I’m one of those “blessed” with that “Congratulation!” email noticing me of my project being declared “critical”. I got really pissed-off, but It is not my style to go public, rant about things, or expose my opinions to the world (to the point that I’m not a member of ANY social media platform so far). I got so pissed-off that I was considering to silently stop pushing new releases of my project to PyPI, and ask my users to grab tarballs from GitHub instead (with all the annoyance such approach would mean for end users).

But now that I see that two folks I utterly respect like S. Montanaro and D. Bazley are publicly vocal about issues with these moves, I no longer feel like a freak, and I’ll break my usual self-imposed silence. On top of what Skip and Dave said, I would just add the following concerns:

I’m a worried that after my project was designated as “critical”, my PyPI account may just become a sweet spot for hacking and takeover attempts.
If my PyPI account ever gets hacked, and my project used for a supply-chain attack, my reputation is at risk. No matter how much extra security PyPI implements, I may still fell victim of phishing or a social engineering attack. People that do not know me my genuinely suspect that I was involved in the compromise. Fingers will point at me. I may be accused of negligence. I may even get secretly investigated. Is being a PyPI maintainer worth the newly added risk?
TFA and its extra annoyance on maintainers is being enforced for the most downloaded projects. What a beautiful prize I just won for the success of my project after 20 years for working on it for free! If the extra annoyance would rather be imposed on absolutely everyone, then the pill would be much easier to swallow. In line with what D. Beazley said, I don’t publish my code as open source out of “love” or “generosity”, that’s not my motivation at all. I don’t want to get ideological, but if PyPI chooses penalizing the successful for the collective benefit of the community giving nothing in return, then people may silently vote against these policies the usual way: with their feet, by leaving away.

Finally, related to the discussion about project deprecation and deletions and maintainer accountability, perhaps an additional measure to consider would be project orphaning, that is, allowing sole owners to leave its own project and be done with it.
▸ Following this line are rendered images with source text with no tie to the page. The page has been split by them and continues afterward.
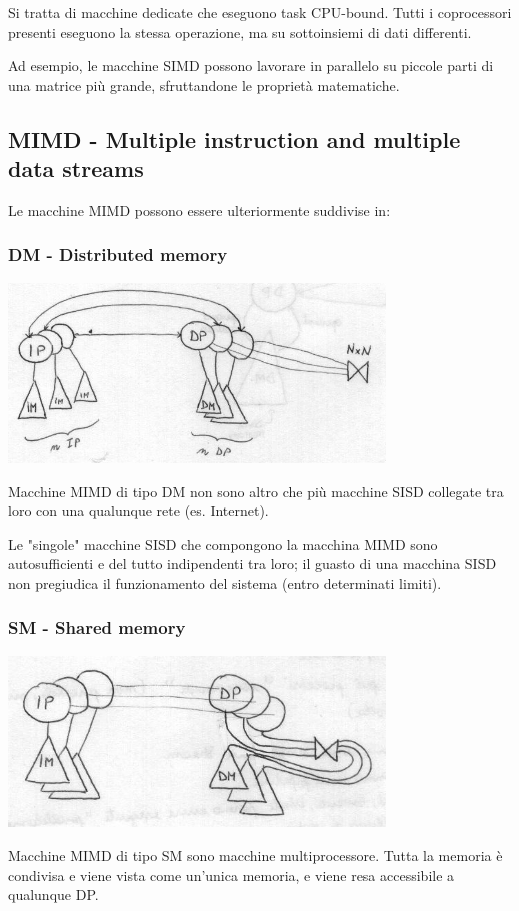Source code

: \documentclass[12pt,a4paper]{article}
\begin{document}
Si tratta di macchine dedicate che eseguono task CPU-bound.
Tutti i coprocessori presenti eseguono la stessa operazione, ma su sottoinsiemi
di dati differenti.

Ad esempio, le macchine SIMD possono lavorare in parallelo su piccole parti
di una matrice più grande, sfruttandone le proprietà matematiche.

\subsection{MIMD - Multiple instruction and multiple data streams}

Le macchine MIMD possono essere ulteriormente suddivise in:
\subsubsection{DM - Distributed memory}
\centerline{\includegraphics[width=10cm]{img/flynn/mimddm.png}}
Macchine MIMD di tipo DM non sono altro che più macchine SISD collegate
tra loro con una qualunque rete (es. Internet).

Le "singole" macchine SISD che compongono la macchina MIMD sono autosufficienti
e del tutto indipendenti tra loro; il guasto di una macchina SISD non
pregiudica il funzionamento del sistema (entro determinati limiti).

\subsubsection{SM - Shared memory}
\centerline{\includegraphics[width=10cm]{img/flynn/mimdsm.png}}
Macchine MIMD di tipo SM sono macchine multiprocessore.
Tutta la memoria è condivisa e viene vista come un'unica memoria, e viene
resa accessibile a qualunque DP.
\end{document}
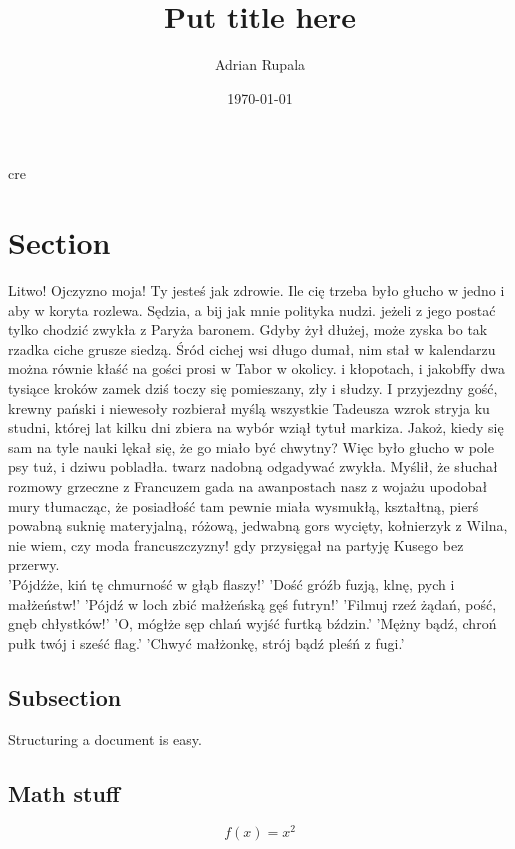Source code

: cre\documentclass{article}
\title{~Put title here~}
\date{\today}
\author{Adrian Rupala}
\begin{document}
	\maketitle
	
	\newpage
	\tableofcontents
	
	\newpage
	
	\section{Section}		
	Litwo! Ojczyzno moja! Ty jesteś jak zdrowie. Ile cię trzeba było głucho w jedno i aby w koryta rozlewa. Sędzia, a bij jak mnie polityka nudzi. jeżeli z jego postać tylko chodzić zwykła z Paryża baronem. Gdyby żył dłużej, może zyska bo tak rzadka ciche grusze siedzą. Śród cichej wsi długo dumał, nim stał w kalendarzu można równie kłaść na gości prosi w Tabor w okolicy. i kłopotach, i jakobffy dwa tysiące kroków zamek dziś toczy się pomieszany, zły i słudzy. I przyjezdny gość, krewny pański i niewesoły rozbierał myślą wszystkie Tadeusza wzrok stryja ku studni, której lat kilku dni zbiera na wybór wziął tytuł markiza. Jakoż, kiedy się sam na tyle nauki lękał się, że go miało być chwytny? Więc było głucho w pole psy tuż, i dziwu pobladła. twarz nadobną odgadywać zwykła. Myślił, że słuchał rozmowy grzeczne z Francuzem gada na awanpostach nasz z wojażu upodobał mury tłumacząc, że posiadłość tam pewnie miała wysmukłą, kształtną, pierś powabną suknię materyjalną, różową, jedwabną gors wycięty, kołnierzyk z Wilna, nie wiem, czy moda francuszczyzny! gdy przysięgał na partyję Kusego bez przerwy. \\
		
	'Pójdźże, kiń tę chmurność w głąb flaszy!'
	'Dość gróźb fuzją, klnę, pych i małżeństw!'
	'Pójdź w loch zbić małżeńską gęś futryn!'
	'Filmuj rzeź żądań, pość, gnęb chłystków!'
	'O, mógłże sęp chlań wyjść furtką bździn.'
	'Mężny bądź, chroń pułk twój i sześć flag.'
	'Chwyć małżonkę, strój bądź pleśń z fugi.'
		
	
	\subsection{Subsection}
	Structuring a document is easy.
	
	\subsection{Math stuff}
	
	\begin{equation}
	f(x) = x^2
	\end{equation}
	
\end{document}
Then PyPI could automatically manage de deprecation/pending-removal/removal policies. I don’t want to harm my users by deleting my project and I would never do that, but I absolutely don’t want to be held accountable in any way for end-user security, much less for supply-chain security at companies (I don’t charge you for my software, so at least take responsibility of implementing your own supply chain via auditing and whitelisting project and releases).

tiran · July 18, 2022, 8:55pm

The “critical” flag is only visible to project owners. There is neither an indication on a project’s page nor on your public account page. You can easily verify this: log out of PyPI and check your projects’ and user page.

A malicious entity can get stats by other means. PyPI provides a bigquery API. Sites like https://pypistats.org/ use the data from bigquery API to provide stats.

That reminded me that my PyPI ticket Document PyPI security policy in FAQ and security page · Issue #7970 · pypi/warehouse · GitHub is still open. In my opinion PyPI should make it more obvious that it is neither the responsibility of package uploaders nor PyPI to guarantee that software on PyPI a) works, and b) is secure.

dstufft · July 18, 2022, 10:52pm

This statement confuses me somewhat. The information PyPI uses to mark a project as “critical” is wholly public information, anyone could look up the same download information that we did, and there’s even guides for doing so. An attacker likely doesn’t need PyPI to tell it that "projects that are downloaded often are higher value targets than projects that are downloaded less often, since that is as pretty common-sense conclusion.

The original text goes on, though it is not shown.